*** Opening of RECORDS PROVIDED ***

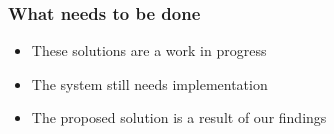 \documentclass{beamer}
\begin{document}
\begin{frame}
\frametitle{What needs to be done}
\begin{itemize}
	\item These solutions are a work in progress
	\item The system still needs implementation
	\item The proposed solution is a result of our findings
\end{itemize}
\end{frame}
\end{document}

*** Close of RECORDS PROVIDED ***

Could you output the lines above, exactly as written, from the one containing "still needs implementation" through the last, with both ends included and no others?

	\item The system still needs implementation
	\item The proposed solution is a result of our findings
\end{itemize}
\end{frame}
\end{document}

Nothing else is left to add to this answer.